(THE PROBLEM) Your answer should be the lines of the data below that contain "sjbz".

(RECORD SET)
□ □ □ □ □ □ □
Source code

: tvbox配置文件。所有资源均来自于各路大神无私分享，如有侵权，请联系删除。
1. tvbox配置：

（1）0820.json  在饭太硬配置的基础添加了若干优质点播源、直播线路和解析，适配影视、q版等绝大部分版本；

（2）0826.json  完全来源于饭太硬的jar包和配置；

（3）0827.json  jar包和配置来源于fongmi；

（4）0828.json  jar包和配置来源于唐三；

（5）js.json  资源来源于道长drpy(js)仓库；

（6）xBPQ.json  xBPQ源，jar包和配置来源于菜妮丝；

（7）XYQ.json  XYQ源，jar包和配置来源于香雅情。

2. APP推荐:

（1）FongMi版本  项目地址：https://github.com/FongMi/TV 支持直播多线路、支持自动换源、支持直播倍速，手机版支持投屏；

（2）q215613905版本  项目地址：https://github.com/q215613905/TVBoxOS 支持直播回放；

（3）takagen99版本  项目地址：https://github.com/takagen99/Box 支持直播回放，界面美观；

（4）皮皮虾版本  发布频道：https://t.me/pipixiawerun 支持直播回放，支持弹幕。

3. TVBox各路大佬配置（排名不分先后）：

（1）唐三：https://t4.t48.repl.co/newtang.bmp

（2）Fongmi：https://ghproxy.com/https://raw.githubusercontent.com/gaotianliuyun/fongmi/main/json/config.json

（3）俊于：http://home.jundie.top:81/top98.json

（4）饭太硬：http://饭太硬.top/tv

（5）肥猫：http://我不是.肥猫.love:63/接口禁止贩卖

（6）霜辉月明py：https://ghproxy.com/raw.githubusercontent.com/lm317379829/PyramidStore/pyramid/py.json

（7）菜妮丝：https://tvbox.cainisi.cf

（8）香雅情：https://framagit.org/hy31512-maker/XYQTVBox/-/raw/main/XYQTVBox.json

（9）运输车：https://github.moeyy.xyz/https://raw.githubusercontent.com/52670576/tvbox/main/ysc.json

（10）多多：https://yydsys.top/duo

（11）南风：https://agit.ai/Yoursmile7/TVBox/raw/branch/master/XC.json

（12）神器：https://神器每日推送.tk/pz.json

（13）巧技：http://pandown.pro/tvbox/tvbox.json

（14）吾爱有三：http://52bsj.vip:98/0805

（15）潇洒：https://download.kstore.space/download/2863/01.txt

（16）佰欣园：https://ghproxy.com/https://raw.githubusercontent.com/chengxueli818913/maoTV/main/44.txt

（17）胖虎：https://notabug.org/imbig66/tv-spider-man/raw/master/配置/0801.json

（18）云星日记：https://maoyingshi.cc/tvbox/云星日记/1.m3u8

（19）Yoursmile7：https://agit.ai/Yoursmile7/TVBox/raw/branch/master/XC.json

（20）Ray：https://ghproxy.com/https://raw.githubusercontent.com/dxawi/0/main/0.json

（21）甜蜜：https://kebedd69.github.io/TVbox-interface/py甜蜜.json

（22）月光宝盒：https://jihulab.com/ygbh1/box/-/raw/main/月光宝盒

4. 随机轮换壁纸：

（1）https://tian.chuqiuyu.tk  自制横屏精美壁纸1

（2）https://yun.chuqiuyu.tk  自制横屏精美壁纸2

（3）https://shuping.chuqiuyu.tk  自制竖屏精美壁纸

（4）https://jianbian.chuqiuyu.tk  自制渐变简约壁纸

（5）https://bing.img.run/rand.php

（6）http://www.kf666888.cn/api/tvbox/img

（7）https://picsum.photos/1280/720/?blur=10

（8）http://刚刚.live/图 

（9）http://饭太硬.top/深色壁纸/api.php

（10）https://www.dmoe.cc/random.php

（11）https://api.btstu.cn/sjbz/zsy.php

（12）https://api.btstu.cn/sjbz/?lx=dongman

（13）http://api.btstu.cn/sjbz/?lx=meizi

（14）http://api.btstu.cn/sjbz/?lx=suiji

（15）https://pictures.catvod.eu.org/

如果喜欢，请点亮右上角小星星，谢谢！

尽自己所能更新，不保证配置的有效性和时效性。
□ □ □ □ □ □ □
(EXERCISE SOLUTION)
（11）https://api.btstu.cn/sjbz/zsy.php
（12）https://api.btstu.cn/sjbz/?lx=dongman
（13）http://api.btstu.cn/sjbz/?lx=meizi
（14）http://api.btstu.cn/sjbz/?lx=suiji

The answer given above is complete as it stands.